Acionistas processam conselho da Uber por negligência em casos de assédio
Fundo de pensão acusa a diretoria da Uber de ignorar alertas sobre milhares de denúncias de agressão sexual e falhas de segurança na plataforma.
Pontos principais
- Ação judicial foi movida por um fundo de pensão de Detroit no tribunal federal de San Francisco.
- Processo alega que a diretoria negligenciou padrões de conformidade e segurança para reduzir custos operacionais.
- A Uber enfrenta atualmente mais de 3.500 processos relacionados a condutas sexuais impróprias e incidentes graves.
- O CEO Dara Khosrowshahi e membros do conselho figuram como réus na ação por falhas de governança.

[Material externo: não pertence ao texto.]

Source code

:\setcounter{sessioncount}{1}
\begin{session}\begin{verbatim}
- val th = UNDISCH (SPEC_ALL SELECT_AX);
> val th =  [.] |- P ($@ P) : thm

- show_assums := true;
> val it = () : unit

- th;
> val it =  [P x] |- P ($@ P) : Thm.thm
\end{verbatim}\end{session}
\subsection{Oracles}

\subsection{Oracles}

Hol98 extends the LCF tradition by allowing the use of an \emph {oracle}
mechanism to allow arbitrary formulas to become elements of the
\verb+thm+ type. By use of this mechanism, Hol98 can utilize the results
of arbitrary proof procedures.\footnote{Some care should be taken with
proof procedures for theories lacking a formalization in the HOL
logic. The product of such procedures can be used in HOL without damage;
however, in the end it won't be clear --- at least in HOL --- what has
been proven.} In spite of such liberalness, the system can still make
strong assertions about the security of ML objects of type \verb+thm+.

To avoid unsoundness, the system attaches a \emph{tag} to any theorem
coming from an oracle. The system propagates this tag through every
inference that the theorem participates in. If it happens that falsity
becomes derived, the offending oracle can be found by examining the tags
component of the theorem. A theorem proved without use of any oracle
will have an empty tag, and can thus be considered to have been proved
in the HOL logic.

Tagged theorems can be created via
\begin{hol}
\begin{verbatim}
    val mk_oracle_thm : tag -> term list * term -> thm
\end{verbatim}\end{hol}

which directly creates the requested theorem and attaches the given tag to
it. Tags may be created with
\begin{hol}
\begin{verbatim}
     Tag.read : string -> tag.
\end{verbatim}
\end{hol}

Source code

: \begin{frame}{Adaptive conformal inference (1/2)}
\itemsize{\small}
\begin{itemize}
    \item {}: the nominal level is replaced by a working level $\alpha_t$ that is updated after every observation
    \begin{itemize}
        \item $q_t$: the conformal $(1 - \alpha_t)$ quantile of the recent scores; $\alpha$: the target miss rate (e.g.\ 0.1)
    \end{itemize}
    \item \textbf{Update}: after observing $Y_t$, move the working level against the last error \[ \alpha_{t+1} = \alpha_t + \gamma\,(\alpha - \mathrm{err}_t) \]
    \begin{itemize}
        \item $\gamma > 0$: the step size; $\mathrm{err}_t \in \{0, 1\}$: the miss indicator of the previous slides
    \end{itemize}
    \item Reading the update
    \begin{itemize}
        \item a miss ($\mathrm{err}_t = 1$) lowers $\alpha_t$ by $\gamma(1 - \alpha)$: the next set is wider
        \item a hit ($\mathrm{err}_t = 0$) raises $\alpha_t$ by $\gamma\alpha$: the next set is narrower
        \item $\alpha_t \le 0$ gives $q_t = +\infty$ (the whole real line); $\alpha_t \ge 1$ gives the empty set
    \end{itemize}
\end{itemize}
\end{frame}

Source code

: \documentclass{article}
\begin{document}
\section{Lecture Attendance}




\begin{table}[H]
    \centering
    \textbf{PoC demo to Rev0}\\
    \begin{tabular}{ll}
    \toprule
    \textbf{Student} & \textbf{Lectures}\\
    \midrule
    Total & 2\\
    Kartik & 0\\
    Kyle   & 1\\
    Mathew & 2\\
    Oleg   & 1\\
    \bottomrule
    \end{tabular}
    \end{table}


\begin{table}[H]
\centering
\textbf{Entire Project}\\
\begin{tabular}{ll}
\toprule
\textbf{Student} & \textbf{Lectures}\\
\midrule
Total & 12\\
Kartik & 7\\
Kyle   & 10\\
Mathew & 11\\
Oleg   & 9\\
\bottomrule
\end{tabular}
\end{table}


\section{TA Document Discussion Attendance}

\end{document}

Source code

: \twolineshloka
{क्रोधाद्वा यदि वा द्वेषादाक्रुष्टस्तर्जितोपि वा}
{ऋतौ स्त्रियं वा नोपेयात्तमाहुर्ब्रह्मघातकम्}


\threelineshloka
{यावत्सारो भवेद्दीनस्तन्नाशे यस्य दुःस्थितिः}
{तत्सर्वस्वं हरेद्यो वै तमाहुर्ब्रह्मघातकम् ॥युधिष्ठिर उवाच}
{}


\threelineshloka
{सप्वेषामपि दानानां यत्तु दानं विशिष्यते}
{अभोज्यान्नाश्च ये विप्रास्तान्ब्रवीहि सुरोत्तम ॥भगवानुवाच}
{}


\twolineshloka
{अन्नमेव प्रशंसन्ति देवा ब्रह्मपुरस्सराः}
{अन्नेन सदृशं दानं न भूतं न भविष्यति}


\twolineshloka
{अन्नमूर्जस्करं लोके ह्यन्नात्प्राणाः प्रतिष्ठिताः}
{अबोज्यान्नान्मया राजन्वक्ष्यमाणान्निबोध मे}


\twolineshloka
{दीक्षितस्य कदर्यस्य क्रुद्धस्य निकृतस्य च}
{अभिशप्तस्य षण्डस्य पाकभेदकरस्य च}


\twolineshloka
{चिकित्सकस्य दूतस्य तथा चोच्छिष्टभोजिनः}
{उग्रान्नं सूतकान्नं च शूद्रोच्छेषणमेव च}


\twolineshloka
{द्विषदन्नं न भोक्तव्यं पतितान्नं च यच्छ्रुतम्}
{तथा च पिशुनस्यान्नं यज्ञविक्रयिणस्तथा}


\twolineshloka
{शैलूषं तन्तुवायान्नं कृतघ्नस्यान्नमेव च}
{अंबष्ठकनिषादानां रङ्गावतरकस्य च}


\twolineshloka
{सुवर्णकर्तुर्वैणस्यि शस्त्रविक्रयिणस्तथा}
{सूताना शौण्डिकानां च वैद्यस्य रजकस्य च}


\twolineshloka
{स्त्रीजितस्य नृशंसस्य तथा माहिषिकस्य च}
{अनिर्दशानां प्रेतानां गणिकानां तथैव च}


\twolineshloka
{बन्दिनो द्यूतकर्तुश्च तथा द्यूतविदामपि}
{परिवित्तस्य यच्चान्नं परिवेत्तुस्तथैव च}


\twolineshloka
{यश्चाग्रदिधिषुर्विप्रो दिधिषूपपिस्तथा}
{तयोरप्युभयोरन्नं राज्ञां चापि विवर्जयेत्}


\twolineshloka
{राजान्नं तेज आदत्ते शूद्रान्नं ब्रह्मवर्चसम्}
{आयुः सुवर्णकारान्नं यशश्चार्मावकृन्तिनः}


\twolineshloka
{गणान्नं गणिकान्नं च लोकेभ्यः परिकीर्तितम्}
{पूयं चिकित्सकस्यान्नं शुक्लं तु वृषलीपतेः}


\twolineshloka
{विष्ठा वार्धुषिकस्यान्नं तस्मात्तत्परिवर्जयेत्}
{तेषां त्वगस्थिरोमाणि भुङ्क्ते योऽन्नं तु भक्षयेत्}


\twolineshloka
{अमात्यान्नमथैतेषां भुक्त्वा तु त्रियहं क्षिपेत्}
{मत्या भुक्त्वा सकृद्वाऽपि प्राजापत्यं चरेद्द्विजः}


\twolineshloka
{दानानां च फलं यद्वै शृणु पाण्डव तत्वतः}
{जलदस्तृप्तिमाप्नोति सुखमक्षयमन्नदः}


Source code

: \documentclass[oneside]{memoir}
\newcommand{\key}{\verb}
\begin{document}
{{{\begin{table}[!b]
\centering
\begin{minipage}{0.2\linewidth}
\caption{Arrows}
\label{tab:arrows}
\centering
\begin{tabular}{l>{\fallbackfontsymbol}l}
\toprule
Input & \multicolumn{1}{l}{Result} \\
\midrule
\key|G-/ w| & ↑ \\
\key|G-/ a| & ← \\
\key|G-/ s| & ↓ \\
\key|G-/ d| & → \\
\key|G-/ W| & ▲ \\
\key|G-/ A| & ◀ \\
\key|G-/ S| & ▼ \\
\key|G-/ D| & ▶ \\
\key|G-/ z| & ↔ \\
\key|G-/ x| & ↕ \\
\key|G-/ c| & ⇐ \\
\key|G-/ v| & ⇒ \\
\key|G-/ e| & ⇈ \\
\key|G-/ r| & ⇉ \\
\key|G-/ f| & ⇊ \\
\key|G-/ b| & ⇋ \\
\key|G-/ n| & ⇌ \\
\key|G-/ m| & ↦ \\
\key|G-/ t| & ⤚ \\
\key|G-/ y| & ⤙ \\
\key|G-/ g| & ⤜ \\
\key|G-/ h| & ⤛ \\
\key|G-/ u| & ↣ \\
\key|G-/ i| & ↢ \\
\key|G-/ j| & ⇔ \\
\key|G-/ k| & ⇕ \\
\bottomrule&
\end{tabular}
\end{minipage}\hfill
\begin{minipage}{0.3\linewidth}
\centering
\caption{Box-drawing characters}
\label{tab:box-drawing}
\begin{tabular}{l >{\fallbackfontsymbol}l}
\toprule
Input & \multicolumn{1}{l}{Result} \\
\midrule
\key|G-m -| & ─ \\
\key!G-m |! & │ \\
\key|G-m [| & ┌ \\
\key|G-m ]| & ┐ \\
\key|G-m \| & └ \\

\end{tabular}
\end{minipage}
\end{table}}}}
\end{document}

- As ações da empresa acumulam desvalorização superior a 25% desde setembro de 2025.
Acionistas da Uber protocolaram uma ação judicial contra o conselho de administração da empresa, alegando negligência sistemática no tratamento de denúncias de assédio e agressão sexual. O processo, liderado por um fundo de pensão de Detroit, argumenta que a diretoria priorizou a redução de custos em detrimento dos padrões de conformidade e segurança, resultando em milhares de incidentes graves. Além da crise de segurança, a gestão é acusada de práticas enganosas de cobrança e negligência no atendimento a passageiros com deficiência. O CEO Dara Khosrowshahi figura como réu na ação, que ocorre em um momento de instabilidade financeira para a companhia, cujos papéis acumulam queda de mais de 25% desde setembro de 2025. A disputa judicial coloca em xeque a governança da empresa e sua capacidade de mitigar riscos operacionais críticos.